Highlights include findings that larger language models are more capable of reflecting biases from their training data, and a concrete shift in algorithmic fairness and bias moving from being primarily an academic pursuit to becoming firmly embedded as a mainstream research topic with wide-ranging implications, with researchers with industry affiliations contributing 71% more publications year over year at ethics-focused conferences in recent years.
Key Insights
Language models are more capable than ever, but also more biased
Large language models are setting new records on technical benchmarks, but new data shows that larger models are also more capable of reflecting biases from their training data. A 280 billion parameter model developed in 2021 shows a 29% increase in elicited toxicity over a 117 million parameter model considered the state of the art as of 2018.
Figure 3.2.3a and Figure 3.2.3b from the Gopher paper show that larger models
are more likely to produce toxic outputs when prompted with inputs of varying levels of toxicity,
but that they are also more capable of detecting toxicity with regard to their own outputs as well as in other contexts.
The rise of AI ethics everywhere
Research on fairness and transparency in AI has exploded since 2014, with a fivefold increase in related publications at ethics-related conferences. Algorithmic fairness and bias has shifted from being primarily an academic pursuit to becoming firmly embedded as a mainstream research topic with wide-ranging implications. Researchers with industry affiliations contributed 71% more publications year over year at ethics-focused conferences in recent years. This aligns with recent findings that point to a trend of deep learning researchers transitioning from academia to industry labs.

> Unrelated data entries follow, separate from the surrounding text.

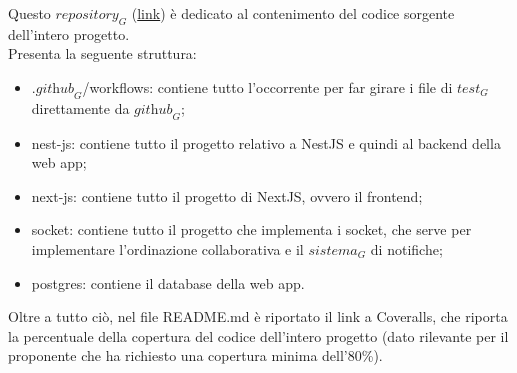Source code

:Questo $\textit{repository}_G$ (\href{https://github.com/RAMtastic6/EasyMeal}{link}) è dedicato al contenimento del codice sorgente dell'intero progetto. \\
Presenta la seguente struttura:
\begin{itemize}
    \item .$\textit{github}_G$/workflows: contiene tutto l'occorrente per far girare i file di $\textit{test}_G$ direttamente da $\textit{github}_G$;
    \item nest-js: contiene tutto il progetto relativo a NestJS e quindi al backend della web app;
    \item next-js: contiene tutto il progetto di NextJS, ovvero il frontend;
    \item socket: contiene tutto il progetto che implementa i socket, che serve per implementare l’ordinazione collaborativa e il $\textit{sistema}_G$ di notifiche;
    \item postgres: contiene il database della web app.
\end{itemize}
Oltre a tutto ciò, nel file README.md è riportato il link a Coveralls, che riporta la percentuale della copertura del codice dell'intero progetto (dato rilevante per il proponente che ha richiesto una copertura minima dell'80\%).


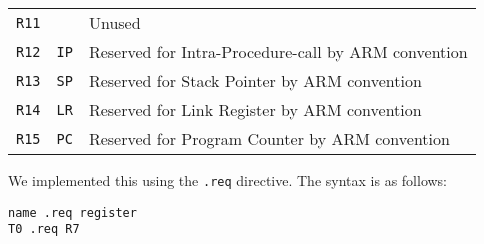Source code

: \begin{table}[h!]
\begin{tabular}{lll}
        \texttt{R11}    & ~                 & Unused                                                 \\
        \texttt{R12}    & \texttt{IP}       & Reserved for Intra-Procedure-call by ARM convention    \\
        \texttt{R13}    & \texttt{SP}       & Reserved for Stack Pointer by ARM convention           \\
        \texttt{R14}    & \texttt{LR}       & Reserved for Link Register  by ARM convention          \\
        \texttt{R15}    & \texttt{PC}       & Reserved for Program Counter by ARM convention         \\
    \end{tabular}
\end{table}

We implemented this using the \texttt{.req} directive. The syntax is as follows:

\begin{lstlisting}[label=register-aliasing,caption=Register aliasing]
name .req register
T0 .req R7
\end{lstlisting}

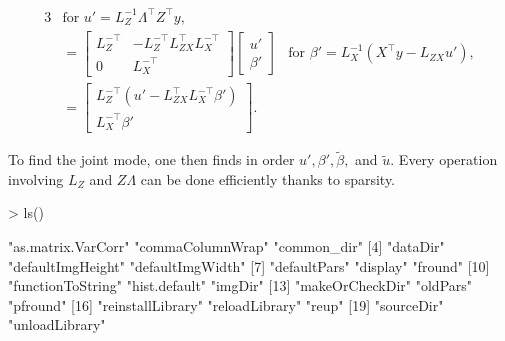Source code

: \documentclass[article,shortnames]{jss}
\begin{document}
\begin{alignat*}{3}
  & \text{for } u' = L_Z^{-1}\Lambda^\top Z^\top y, \\
  & = \begin{bmatrix} L_Z^{-\top} & -L_Z^{-\top}L_{ZX}^\top
    L_X^{-\top} \\ 0 & L_X^{-\top} \end{bmatrix}
  \begin{bmatrix} u' \\ \beta' \end{bmatrix} & \text{for } \beta' =
  L_X^{-1}\left(X^\top y - L_{ZX} u'\right), \\
  & = \begin{bmatrix} L_Z^{-\top} \left( u' - L_{ZX}^\top L_X^{-\top}
      \beta' \right) \\ L_X^{-\top}\beta' \end{bmatrix}.
\end{alignat*}

\noindent To find the joint mode, one then finds in order $u', \beta',
\tilde{\beta},$ and $\tilde{u}$. Every operation involving $L_Z$ and
$Z\Lambda$ can be done efficiently thanks to sparsity.

\begin{Schunk}
\begin{Sinput}
> ls()
\end{Sinput}
\begin{Soutput}
 [1] "as.matrix.VarCorr" "commaColumnWrap"   "common_dir"       
 [4] "dataDir"           "defaultImgHeight"  "defaultImgWidth"  
 [7] "defaultPars"       "display"           "fround"           
[10] "functionToString"  "hist.default"      "imgDir"           
[13] "makeOrCheckDir"    "oldPars"           "pfround"          
[16] "reinstallLibrary"  "reloadLibrary"     "reup"             
[19] "sourceDir"         "unloadLibrary"    
\end{Soutput}
\end{Schunk}
\end{document}
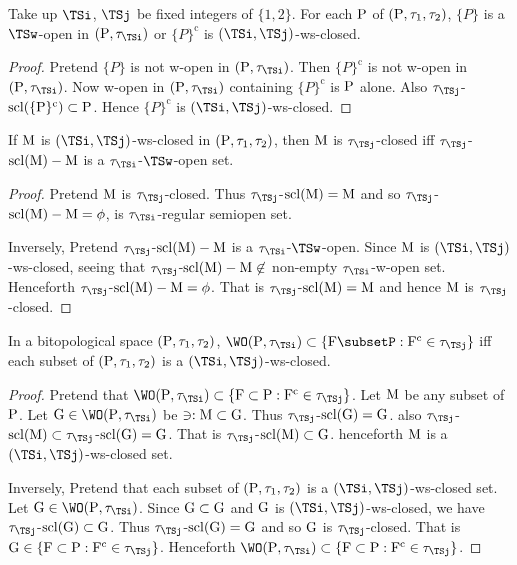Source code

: \begin{thm}\label{thm7.2.30}
Take up $\TSi$, $\TSj$ be fixed integers of $\{1, 2\}$. For each $\mathrm{P}$ of $(\mathrm{P}, \tau_1 , \tau_2 )$, $\{P\}$ is a $\TSw$-open in $(\TSP, \tau_{\TSi} )$ or $\{P\}^{\text{c}}$ is $(\TSi, \TSj)$-ws-closed.
\end{thm}

\begin{proof}
Pretend $\{P\}$ is not w-open in $(\TSP, \tau_{\TSi} )$. Then $\{P\}^{\text{c}}$ is not w-open in $(\TSP, \tau_{\TSi} )$. Now w-open in $(\TSP, \tau_{\TSi} )$ containing $\{P\}^{\text{c}}$ is $\mathrm{P}$ alone. Also $\tau_{\TSj}$-$\mathrm{scl}(\{\mathrm{P}\}^{\text{c}}) \subset \mathrm{P}$. Hence $\{P\}^{\text{c}}$ is $(\TSi, \TSj)$-ws-closed.
\end{proof}

\begin{coro}\label{coro7.2.31}
If $\mathrm{M}$ is $(\TSi, \TSj)$-ws-closed in $(\mathrm{P}, \tau_1 , \tau_2 )$, then $\mathrm{M}$ is $\tau_{\TSj}$-closed iff $\tau_{\TSj}$-$\mathrm{scl}(\mathrm{M})-\mathrm{M}$ is a $\tau_{\TSi}$-$\TSw$-open set.
\end{coro}

\begin{proof}
Pretend $\mathrm{M}$ is $\tau_{\TSj}$-closed. Thus $\tau_{\TSj}$-$\mathrm{scl}(\mathrm{M}) = \mathrm{M}$ and so $\tau_{\TSj}$-$\mathrm{scl}(\mathrm{M})-\mathrm{M}=\phi$, is $\tau_{\TSi}$-regular semiopen set.

Inversely, Pretend $\tau_{\TSj}$-$\mathrm{scl}(\mathrm{M})-\mathrm{M}$ is a $\tau_{\TSi}$-$\TSw$-open. Since $\mathrm{M}$ is $(\TSi, \TSj)$-ws-closed, seeing that $\tau_{\TSj}$-$\mathrm{scl}(\mathrm{M})-\mathrm{M}\not\in$ non-empty $\tau_{\TSi}$-w-open set. Henceforth $\tau_{\TSj}$-$\mathrm{scl}(\mathrm{M})-\mathrm{M}=\phi$. That is $\tau_{\TSj}$-$\mathrm{scl}(\mathrm{M})=\mathrm{M}$ and hence $\mathrm{M}$ is $\tau_{\TSj}$-closed.
\end{proof}

\begin{thm}\label{thm7.2.32}
In a bitopological space $(\mathrm{P}, \tau_1 , \tau_2 )$, $\WO(\TSP, \tau_{\TSi} ) \subset \{\TSF\subsetP: \TSF^{\text{c}} \in\tau_{\TSj}\}$ iff each subset of $(\mathrm{P}, \tau_1 , \tau_2 )$ is a $(\TSi, \TSj)$-ws-closed.
\end{thm}

\begin{proof}
Pretend that $\WO(\TSP, \tau_{\TSi} ) \subset \{\TSF\subset \TSP: \TSF^{\text{c}} \in\tau_{\TSj} \}$. Let $\mathrm{M}$ be any subset of $\mathrm{P}$. Let $\TSG\in \WO(\TSP, \tau_{\TSi} )$ be $\ni: \mathrm{M} \subset \mathrm{G}$. Thus $\tau_{\TSj}$-$\mathrm{scl}(\mathrm{G})=\mathrm{G}$. also $\tau_{\TSj}$-$\scl(\TSM) \subset \tau_{\TSj}$-$\mathrm{scl}(\mathrm{G})=\mathrm{G}$. That is $\tau_{\TSj}$-$\mathrm{scl}(\mathrm{M}) \subset \mathrm{G}$. henceforth $\mathrm{M}$ is a $(\TSi, \TSj)$-ws-closed set.

Inversely, Pretend that each subset of $(\mathrm{P}, \tau_1 , \tau_2 )$ is a $(\TSi, \TSj)$-ws-closed set. Let $\TSG\in \WO(\TSP,\tau_{\TSi} )$. Since $\mathrm{G} \subset \mathrm{G}$ and $\mathrm{G}$ is $(\TSi, \TSj)$-ws-closed, we have $\tau_{\TSj}$-$\mathrm{scl}(\mathrm{G}) \subset \mathrm{G}$. Thus $\tau_{\TSj}$-$\mathrm{scl}(\mathrm{G}) =\mathrm{G}$ and so $\mathrm{G}$ is $\tau_{\TSj}$-closed. That is $\TSG\in\{\TSF\subset \TSP: \TSF^{\text{c}} \in\tau_{\TSj} \}$. Henceforth $\WO(\TSP, \tau_{\TSi} ) \subset \{\TSF\subset \TSP: \TSF^{\text{c}} \in\tau_{\TSj} \}$. 
\end{proof}

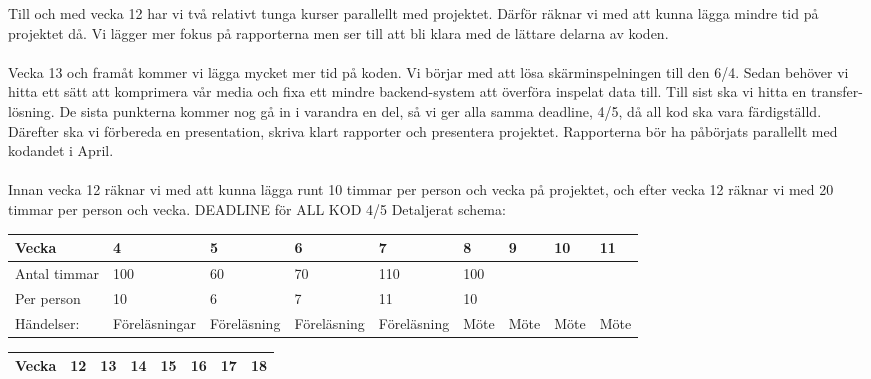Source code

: Till och med vecka 12 har vi två relativt tunga kurser parallellt med projektet. Därför räknar vi med att kunna lägga mindre tid på projektet då. Vi lägger mer fokus på rapporterna men ser till att bli klara med de lättare delarna av koden. 
\\\\
Vecka 13 och framåt kommer vi lägga mycket mer tid på koden. Vi börjar med att lösa skärminspelningen till den 6/4. Sedan behöver vi hitta ett sätt att komprimera vår media och fixa ett mindre backend-system att överföra inspelat data till. Till sist ska vi hitta en transfer-lösning. De sista punkterna kommer nog gå in i varandra en del, så vi ger alla samma deadline, 4/5, då all kod ska vara färdigställd. 
Därefter ska vi förbereda en presentation, skriva klart rapporter och presentera projektet. Rapporterna bör ha påbörjats parallellt med kodandet i April.
\\\\
Innan vecka 12 räknar vi med att kunna lägga runt 10 timmar per person och vecka på projektet, och efter vecka 12 räknar vi med 20 timmar per person och vecka.
DEADLINE för ALL KOD 4/5
Detaljerat schema: 

\begin{center}
    \begin{tabular}{ | l | l | l | l | l | l | l | l | l |}
    \hline
    Vecka & 4 & 5 & 6 & 7 & 8 & 9 & 10 & 11  \\ \hline
    Antal timmar & 100 & 60 & 70 & 110 & 100 &  &  &   \\ \hline
    Per person & 10 & 6 & 7 & 11 & 10 &  &  &   \\ \hline
    Händelser: & Föreläsningar & Föreläsning & Föreläsning & Föreläsning & Möte & Möte & Möte & Möte \\ \hline
    \end{tabular}
\end{center}

\begin{center}
    \begin{tabular}{ | l | l | l | l | l | l | l | l |}
    \hline
    Vecka & 12 & 13 & 14 & 15 & 16 & 17 & 18  \\ \hline
    \end{tabular}
\end{center}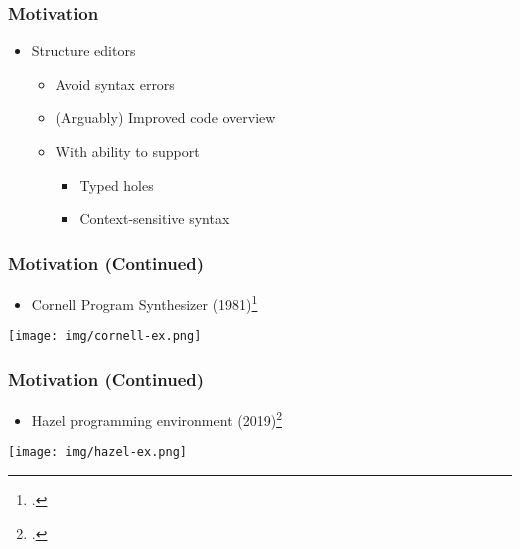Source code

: \documentclass[t,24pt,aspectratio=169]{beamer}
\begin{document}
\begin{frame}[hvid]
    \frametitle{Motivation}
    \begin{itemize}
        \item Structure editors
              \begin{itemize}
                  \pause
                  \item Avoid syntax errors
                        \pause
                  \item (Arguably) Improved code overview
                        \pause
                  \item With ability to support
                        \begin{itemize}
                            \pause
                            \item Typed holes
                                  \pause
                            \item Context-sensitive syntax
                        \end{itemize}
              \end{itemize}
    \end{itemize}
\end{frame}


\begin{frame}[hvid]
    \frametitle{Motivation (Continued)}

    \begin{multicols}{2}
        \begin{itemize}
            \item Cornell Program Synthesizer (1981)\footcite{timtom81}

        \end{itemize}
        \vfill\null
        \columnbreak
        \texttt{[image: img/cornell-ex.png]}
    \end{multicols}
\end{frame}

\begin{frame}[hvid]
    \frametitle{Motivation (Continued)}

    \begin{multicols}{2}
        \begin{itemize}
            \item Hazel programming environment (2019)\footcite{omar}

        \end{itemize}

        \columnbreak
        \texttt{[image: img/hazel-ex.png]}
    \end{multicols}
\end{frame}
\end{document}
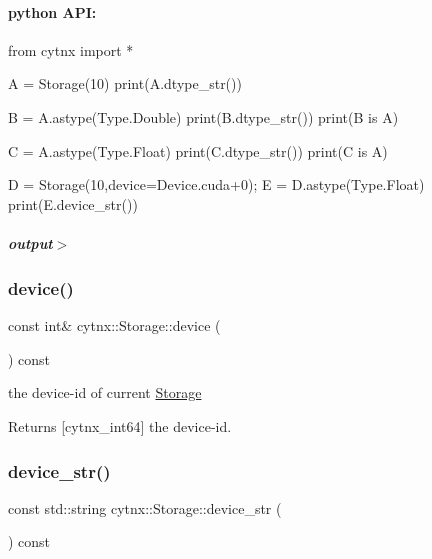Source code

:  \paragraph*{python A\+PI\+:}


\begin{DoxyCodeInclude}
\textcolor{keyword}{from} cytnx \textcolor{keyword}{import} *


A = Storage(10)
print(A.dtype\_str())

B = A.astype(Type.Double)
print(B.dtype\_str())
print(B \textcolor{keywordflow}{is} A)

C = A.astype(Type.Float)
print(C.dtype\_str())
print(C \textcolor{keywordflow}{is} A)

D = Storage(10,device=Device.cuda+0);
E = D.astype(Type.Float)
print(E.device\_str())

\end{DoxyCodeInclude}
 \subparagraph*{output$>$}


\begin{DoxyVerbInclude}
\end{DoxyVerbInclude}
 \mbox{\label{classcytnx_1_1Storage_a4c3e27582d7f951e6b76ccbb92f7c537}} 
\subsubsection{\texorpdfstring{device()}{device()}}
{\footnotesize\ttfamily const int\& cytnx\+::\+Storage\+::device (\begin{DoxyParamCaption}{ }\end{DoxyParamCaption}) const\hspace{0.3cm}{\ttfamily [inline]}}



the device-\/id of current \hyperlink{classcytnx_1_1Storage}{Storage} 

\begin{DoxyReturn}{Returns}
\mbox{[}cytnx\+\_\+int64\mbox{]} the device-\/id. 
\end{DoxyReturn}
\mbox{\label{classcytnx_1_1Storage_ae0d90d5275fa7e52a0a2dc10512ba71f}} 
\subsubsection{\texorpdfstring{device\+\_\+str()}{device\_str()}}
{\footnotesize\ttfamily const std\+::string cytnx\+::\+Storage\+::device\+\_\+str (\begin{DoxyParamCaption}{ }\end{DoxyParamCaption}) const\hspace{0.3cm}{\ttfamily [inline]}}



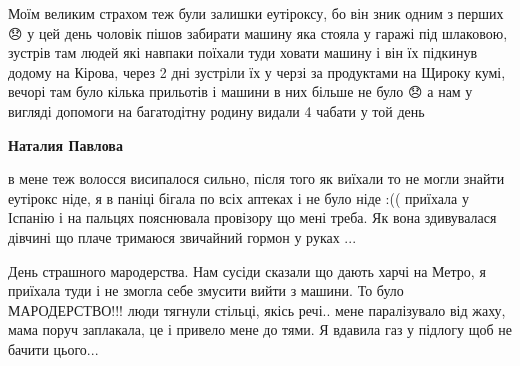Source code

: 
Моїм великим страхом теж були залишки еутіроксу, бо він зник одним з перших 😞
у цей день чоловік пішов забирати машину яка стояла у гаражі під шлаковою,
зустрів там людей які навпаки поїхали туди ховати машину і він їх підкинув
додому на Кірова, через 2 дні зустріли їх у черзі за продуктами на Щироку кумі,
вечорі там було кілька прильотів і машини в них більше не було 😞 а нам у
вигляді допомоги на багатодітну родину видали 4 чабати у той день

\begin{itemize} %
\textbf{Наталия Павлова} 

в мене теж волосся висипалося сильно, після того як виїхали то не могли знайти
еутірокс ніде, я в паніці бігала по всіх аптеках і не було ніде :(( приїхала у
Іспанію і на пальцях пояснювала провізору що мені треба. Як вона здивувалася
дівчині що плаче тримаюся звичайний гормон у руках ...

\end{itemize} %


День страшного мародерства. Нам сусіди сказали що дають харчі на Метро, я
приїхала туди і не змогла себе змусити вийти з машини. То було МАРОДЕРСТВО!!!
люди тягнули стільці, якісь речі.. мене паралізувало від жаху, мама поруч
заплакала, це і привело мене до тями. Я вдавила газ у підлогу щоб не бачити
цього...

Multimodal models learn multimodal biases
Rapid progress has been made on training multimodal language-vision models which exhibit new levels of capability on joint language-vision tasks. These models have set new records on tasks like image classification and the creation of images from text descriptions, but they also reflect societal stereotypes and biases in their outputs—experiments on CLIP showed that images of Black people were misclassified as nonhuman at over twice the rate of any other race. While there has been significant work to develop metrics for measuring bias within both computer vision and natural language processing, this highlights the need for metrics that provide insight into biases in models with multiple modalities.
Between the lines
The Technical AI Ethics chapter of the 2022 AI Index captures a small facet of work within the broader AI ethics community, and exists as part of a wider ecosystem including those working on topics such as governance and societal norms. The field is changing quickly, and it will become important to assess impact as more data emerges along other ethical dimensions, such as the environmental impact of training large models. It will also be important to track this data over time as benchmarks and metric adoption changes within the research community to understand how the landscape shifts over time.